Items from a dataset
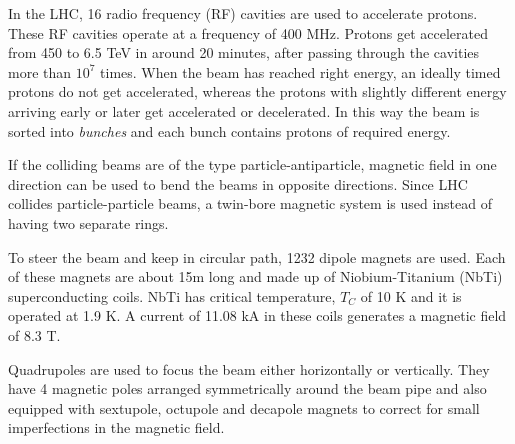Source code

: In the LHC, 16 radio frequency (RF) cavities are used to accelerate protons. These RF cavities operate at a frequency of 400 MHz. Protons 
get accelerated from 450 \gev to 6.5 TeV in around 20 minutes, after passing through the cavities more than $10^7$ times. When the
beam has reached right energy, an ideally timed protons do not get accelerated, whereas the protons with slightly different energy
arriving early or later get accelerated or decelerated. In this way the beam is sorted into \textit{bunches} and each bunch contains
protons of required energy.

If the colliding beams are of the type particle-antiparticle, magnetic field in one direction can be used to bend the beams in opposite 
directions. Since LHC collides particle-particle beams, a twin-bore magnetic system is used instead of having two separate rings.

To steer the beam and keep in circular path, 1232 dipole magnets are used. Each of these magnets are about 15m long and made up of 
Niobium-Titanium (NbTi) superconducting coils. NbTi has critical temperature, $T_C$ of 10 K and it is operated at 1.9 K. A current of 
11.08 kA in these coils generates a magnetic field of 8.3 T.

Quadrupoles are used to focus the beam either horizontally or vertically. They have 4 magnetic poles arranged symmetrically around the 
beam pipe and also equipped with sextupole, octupole and decapole magnets to correct for small imperfections in the magnetic field.


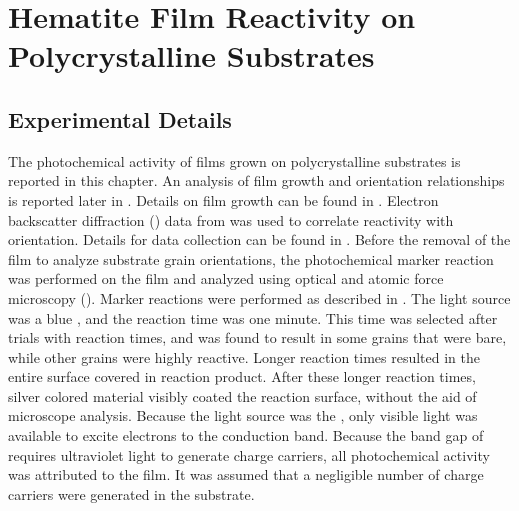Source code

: 

\chapter{Hematite Film Reactivity on Polycrystalline Substrates}
\label{ch:polycrystalline.reactivity}




\section{Experimental Details}
\label{sec:poly.reac.experimental}


The photochemical activity of  films grown on polycrystalline 
substrates is reported in this chapter. An analysis of film growth and orientation
relationships is reported later in . Details on film
growth can be found in . Electron backscatter
diffraction () data from  was used to correlate
reactivity with orientation. Details for data collection can be found in
. Before the removal of the film to analyze
substrate grain orientations, the photochemical marker reaction was performed on the film
and analyzed using optical and atomic force microscopy (). Marker reactions were
performed as described in . The light source
was a blue , and the reaction time was one minute. This time was selected after
trials with reaction times, and was found to result in some grains that were bare, while
other grains were highly reactive. Longer reaction times resulted in the entire surface
covered in reaction product. After these longer reaction times, silver colored material
visibly coated the reaction surface, without the aid of microscope analysis. Because the
light source was the , only visible light was available to excite electrons to
the conduction band. Because the band gap of  requires ultraviolet light to
generate charge carriers, all photochemical activity was attributed to the film. It was
assumed that a negligible number of charge carriers were generated in the substrate.

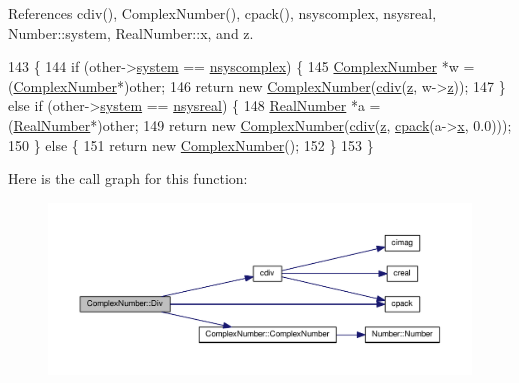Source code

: References cdiv(), Complex\+Number(), cpack(), nsyscomplex, nsysreal, Number\+::system, Real\+Number\+::x, and z.


\begin{DoxyCode}
143 \{
144     \textcolor{keywordflow}{if} (other->\hyperlink{structNumber_a2ceda5601c42288626e76b06878e7476}{system} == \hyperlink{numb_8h_a1475a201d2346881ce88dfbacf628c7da3b38c947375a3db3a4bc184a11c8ee42}{nsyscomplex}) \{
145         \hyperlink{structComplexNumber}{ComplexNumber} *w = (\hyperlink{structComplexNumber}{ComplexNumber}*)other;
146         \textcolor{keywordflow}{return} \textcolor{keyword}{new} \hyperlink{structComplexNumber_a610e9db9ff0ddb0140e30d235ab64e44}{ComplexNumber}(\hyperlink{complex_8h_ace985b5f12a681b496bd3ae5f8a966b4}{cdiv}(\hyperlink{structComplexNumber_a5f72da71f4ce0d88076a391369239042}{z}, w->\hyperlink{structComplexNumber_a5f72da71f4ce0d88076a391369239042}{z}));
147     \} \textcolor{keywordflow}{else}  \textcolor{keywordflow}{if} (other->\hyperlink{structNumber_a2ceda5601c42288626e76b06878e7476}{system} == \hyperlink{numb_8h_a1475a201d2346881ce88dfbacf628c7dae72cf8673109b15268d1c0837e8bff86}{nsysreal}) \{
148         \hyperlink{structRealNumber}{RealNumber} *a = (\hyperlink{structRealNumber}{RealNumber}*)other;
149         \textcolor{keywordflow}{return} \textcolor{keyword}{new} \hyperlink{structComplexNumber_a610e9db9ff0ddb0140e30d235ab64e44}{ComplexNumber}(\hyperlink{complex_8h_ace985b5f12a681b496bd3ae5f8a966b4}{cdiv}(\hyperlink{structComplexNumber_a5f72da71f4ce0d88076a391369239042}{z}, \hyperlink{complex_8h_a980e6e049f7902b05fc9eb5614b07a5c}{cpack}(a->\hyperlink{structRealNumber_ac33d80bee75448490199a0aa48ccce1e}{x}, 0.0)));
150     \} \textcolor{keywordflow}{else} \{
151         \textcolor{keywordflow}{return} \textcolor{keyword}{new} \hyperlink{structComplexNumber_a610e9db9ff0ddb0140e30d235ab64e44}{ComplexNumber}();
152     \}
153 \}
\end{DoxyCode}


Here is the call graph for this function\+:
\nopagebreak
\begin{figure}[H]
\begin{center}
\leavevmode
\includegraphics[width=350pt]{db/d8e/structComplexNumber_a78f07b5e0e9d481629e3814b6037522b_cgraph}
\end{center}
\end{figure}



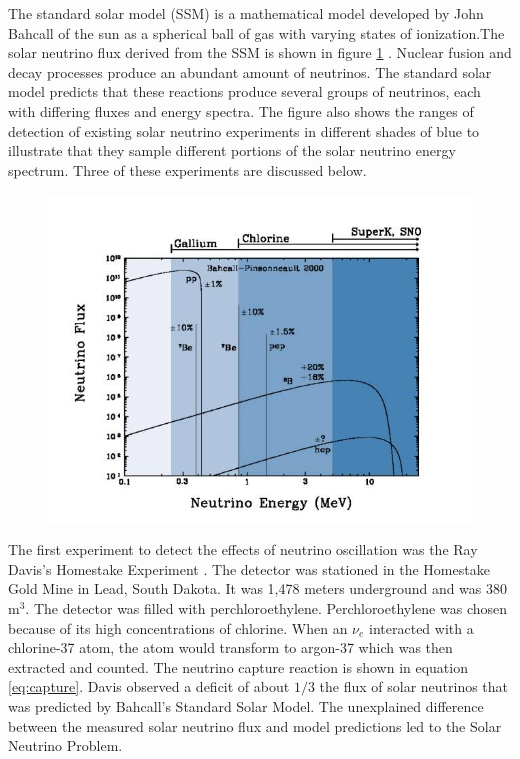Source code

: The standard solar model (SSM) is a mathematical model developed by John Bahcall of the sun as a spherical ball of gas with varying states of ionization.The solar neutrino flux derived from the SSM is shown in figure \ref{fig:solarmodel} \cite{bahcall2}. Nuclear fusion and decay processes produce an abundant amount of neutrinos. The standard solar model predicts that these reactions produce several groups of neutrinos, each with differing fluxes and energy spectra. The figure also shows the ranges of detection of existing solar neutrino experiments in different shades of blue to illustrate that they sample different portions of the solar neutrino energy spectrum. Three of these experiments are discussed below.

\begin{figure}[htp]
\centering
\includegraphics[scale=.55]{figs/solarmodel.jpg}
\label{fig:solarmodel}
\end{figure}

The first experiment to detect the effects of neutrino oscillation was the Ray Davis's Homestake Experiment \cite{raydavis}. The detector was stationed in the Homestake Gold Mine in Lead, South Dakota. It was 1,478 meters underground and was 380 $\text{m}^3$. The detector was filled with perchloroethylene. Perchloroethylene was chosen because of its high concentrations of chlorine. When an $\nu_{e}$ interacted with a chlorine-37 atom, the atom would transform to argon-37 which was then extracted and counted. The neutrino capture reaction is shown in equation \ref{eq:capture}. Davis observed a deficit of about $1/3$ the flux of solar neutrinos that was predicted by Bahcall's Standard Solar Model. The unexplained difference between the measured solar neutrino flux and model predictions led to the Solar Neutrino Problem.

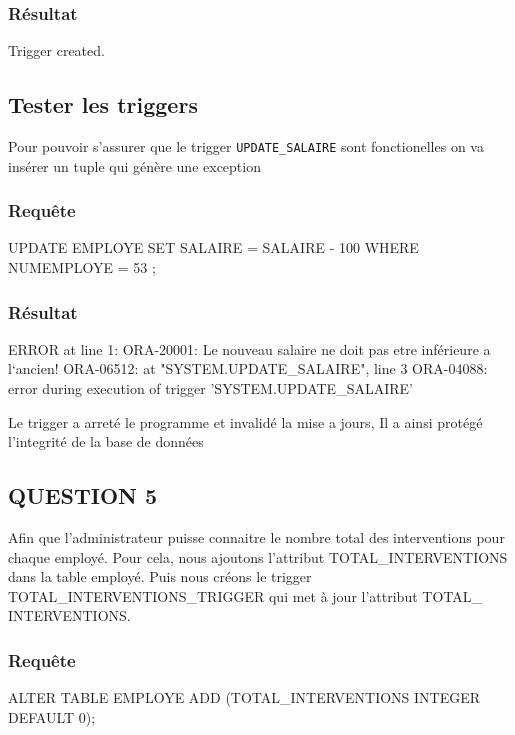 \documentclass[•]{article}
\begin{document}
\subsubsection{Résultat}
\begin{sql}
Trigger created.
\end{sql}

\subsection{Tester les triggers}
Pour pouvoir s'assurer que le trigger \texttt{UPDATE_SALAIRE} sont fonctionelles on va insérer un tuple qui génère une exception
\subsubsection{Requête}
\begin{sql}
UPDATE EMPLOYE SET SALAIRE = SALAIRE - 100 WHERE NUMEMPLOYE = 53 ;
\end{sql}

\subsubsection{Résultat}
\begin{sql}
ERROR at line 1:
ORA-20001: Le nouveau salaire ne doit pas etre inférieure a l`ancien!
ORA-06512: at "SYSTEM.UPDATE_SALAIRE", line 3
ORA-04088: error during execution of trigger 'SYSTEM.UPDATE_SALAIRE'
\end{sql}

Le trigger a arreté le programme et invalidé la mise a jours, Il a ainsi protégé l'integrité de la base de données

\subsection{QUESTION 5}
Afin que l’administrateur puisse connaitre le nombre total des interventions pour chaque employé. 
Pour cela, nous ajoutons l'attribut TOTAL_INTERVENTIONS dans la table employé.
Puis nous créons le trigger TOTAL_INTERVENTIONS_TRIGGER qui met à jour l’attribut TOTAL_ INTERVENTIONS.


\subsubsection{Requête}
\begin{sql}
ALTER TABLE EMPLOYE ADD (TOTAL_INTERVENTIONS INTEGER DEFAULT 0);
\end{sql}
\end{document}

:: PROBLEM DESCRIPTION ::
Which lines of the data contain the word "growth"? Copy each one.

:: RESPONSE AREA ::
substrates is reported in this chapter. An analysis of film growth and orientation
growth can be found in . Electron backscatter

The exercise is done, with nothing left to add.